I have much I want to listen to, to think about, to engage in about being a white, middle class, she/her female who happens to be an artist and teacher that's passionate about equality and the safety and well-being of people of color and what that means I should, need, want to be doing differently and/or more of going forward, so I there's definitely more mandala drawing coming from me. 

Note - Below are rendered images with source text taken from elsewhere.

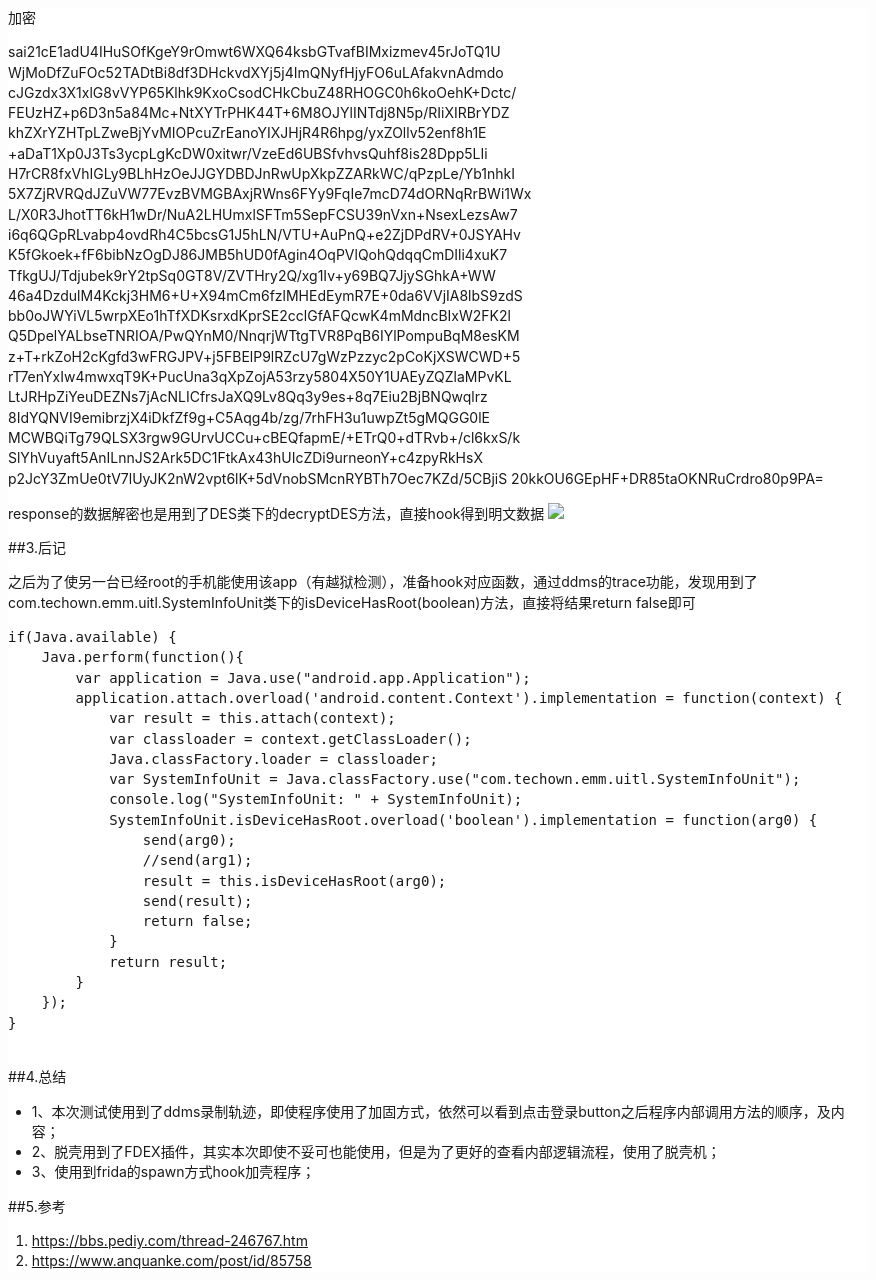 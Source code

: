 加密
>
sai21cE1adU4IHuSOfKgeY9rOmwt6WXQ64ksbGTvafBIMxizmev45rJoTQ1U WjMoDfZuFOc52TADtBi8df3DHckvdXYj5j4ImQNyfHjyFO6uLAfakvnAdmdo cJGzdx3X1xlG8vVYP65Klhk9KxoCsodCHkCbuZ48RHOGC0h6koOehK+Dctc/ FEUzHZ+p6D3n5a84Mc+NtXYTrPHK44T+6M8OJYlINTdj8N5p/RIiXIRBrYDZ khZXrYZHTpLZweBjYvMIOPcuZrEanoYIXJHjR4R6hpg/yxZOllv52enf8h1E +aDaT1Xp0J3Ts3ycpLgKcDW0xitwr/VzeEd6UBSfvhvsQuhf8is28Dpp5LIi H7rCR8fxVhIGLy9BLhHzOeJJGYDBDJnRwUpXkpZZARkWC/qPzpLe/Yb1nhkI 5X7ZjRVRQdJZuVW77EvzBVMGBAxjRWns6FYy9FqIe7mcD74dORNqRrBWi1Wx L/X0R3JhotTT6kH1wDr/NuA2LHUmxlSFTm5SepFCSU39nVxn+NsexLezsAw7 i6q6QGpRLvabp4ovdRh4C5bcsG1J5hLN/VTU+AuPnQ+e2ZjDPdRV+0JSYAHv K5fGkoek+fF6bibNzOgDJ86JMB5hUD0fAgin4OqPVlQohQdqqCmDIli4xuK7 TfkgUJ/Tdjubek9rY2tpSq0GT8V/ZVTHry2Q/xg1Iv+y69BQ7JjySGhkA+WW 46a4DzdulM4Kckj3HM6+U+X94mCm6fzlMHEdEymR7E+0da6VVjIA8lbS9zdS bb0oJWYiVL5wrpXEo1hTfXDKsrxdKprSE2cclGfAFQcwK4mMdncBIxW2FK2l Q5DpelYALbseTNRIOA/PwQYnM0/NnqrjWTtgTVR8PqB6IYlPompuBqM8esKM z+T+rkZoH2cKgfd3wFRGJPV+j5FBElP9lRZcU7gWzPzzyc2pCoKjXSWCWD+5 rT7enYxIw4mwxqT9K+PucUna3qXpZojA53rzy5804X50Y1UAEyZQZlaMPvKL LtJRHpZiYeuDEZNs7jAcNLICfrsJaXQ9Lv8Qq3y9es+8q7Eiu2BjBNQwqlrz 8IdYQNVI9emibrzjX4iDkfZf9g+C5Aqg4b/zg/7rhFH3u1uwpZt5gMQGG0lE MCWBQiTg79QLSX3rgw9GUrvUCCu+cBEQfapmE/+ETrQ0+dTRvb+/cl6kxS/k SlYhVuyaft5AnILnnJS2Ark5DC1FtkAx43hUIcZDi9urneonY+c4zpyRkHsX p2JcY3ZmUe0tV7lUyJK2nW2vpt6lK+5dVnobSMcnRYBTh7Oec7KZd/5CBjiS 20kkOU6GEpHF+DR85taOKNRuCrdro80p9PA=

response的数据解密也是用到了DES类下的decryptDES方法，直接hook得到明文数据
![](https://raw.githubusercontent.com/lant1s/wiki/master/0721/decrypt.png)




##3.后记

之后为了使另一台已经root的手机能使用该app（有越狱检测），准备hook对应函数，通过ddms的trace功能，发现用到了com.techown.emm.uitl.SystemInfoUnit类下的isDeviceHasRoot(boolean)方法，直接将结果return false即可

<pre>
if(Java.available) {
    Java.perform(function(){
        var application = Java.use("android.app.Application");
        application.attach.overload('android.content.Context').implementation = function(context) {
            var result = this.attach(context);
            var classloader = context.getClassLoader();
            Java.classFactory.loader = classloader;
            var SystemInfoUnit = Java.classFactory.use("com.techown.emm.uitl.SystemInfoUnit");
            console.log("SystemInfoUnit: " + SystemInfoUnit);
            SystemInfoUnit.isDeviceHasRoot.overload('boolean').implementation = function(arg0) {
                send(arg0);
                //send(arg1);
                result = this.isDeviceHasRoot(arg0);
                send(result);
                return false;
            }
            return result;
        }
    });
}

</pre>

##4.总结
- 1、本次测试使用到了ddms录制轨迹，即使程序使用了加固方式，依然可以看到点击登录button之后程序内部调用方法的顺序，及内容；
- 2、脱壳用到了FDEX插件，其实本次即使不妥可也能使用，但是为了更好的查看内部逻辑流程，使用了脱壳机；
- 3、使用到frida的spawn方式hook加壳程序；

##5.参考
1. https://bbs.pediy.com/thread-246767.htm
2. https://www.anquanke.com/post/id/85758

Even though this new practice of mandala drawing is so greatly helping me personally work through "all of it," I also have a strong need to believe that my art in all its forms has a 'purpose' (that unshakable feeling is what moved me into becoming a coloring book artist, I think - yes, even the Artist has a difficult time allowing herself time to create art 'for no reason'). To that end, I've decided I will send off the mandalas I'm proud of, the ones that look to me like I am making progress with this art form, out into the universe snail mail style to anyone who might need a bit of a happy mail to keep their spirits buoyant during this season of (continued) social distance and call for radical change.



Some artist's name their mandala art, but I'm not sure
naming is for me. On the back of this little mandala
I wrote a few phrases about hope and never letting
go of it before sending it off in the mail.
I recently said on both social media and in an email to the Have Color Will Travel coloring community that while hope for better, more "normal" times may be hard to hold onto right now, this is also no time for despair, no time to allow the conversation drift on to something easier to sit with. Radical change is actually being talked about (civilly in some corners, not so civilly in others, unfortunately) and we must stay centered and present in this moment, all of us, in order for a better, healthier, safer, more equal country to come out on the other end of 2020.

If you're interested in receiving one my mandalas practices, let me know by DM-ing me on Facebook or Instagram, and I will send one off to you as soon it's finished (the one pictured in this blog post has already been sent off to my friend and fellow artist, Toni Davenport of Turtle and Bird Creations - visit her Instagram page to see her amazing and beautiful creations, even inspirational ones like mini RGBs!). I am currently working through two more mini mandalas, and I have hopes they will wind up share-worthy. If there is any interest in this free-art-to-uplift-your-heart idea, I will use the "first come, first served" method to send the mandalas out to do their good work. 

And, if you're not interested in my free art-to-uplift-your-heart, that's okay, too - drawing is only "making paper messy," as my drawing teacher was fond of saying, and perhaps doesn't amount to a whole heck of a lot. But, if you are feeling the drain, feeling fatigued with the state of the world, feeling a lack of hope that things will ever change for the better, feeling like you just "need a break from all this," I do hope you are taking time for the things that buoy your spirits and help you keep on keeping on because this year is far from over.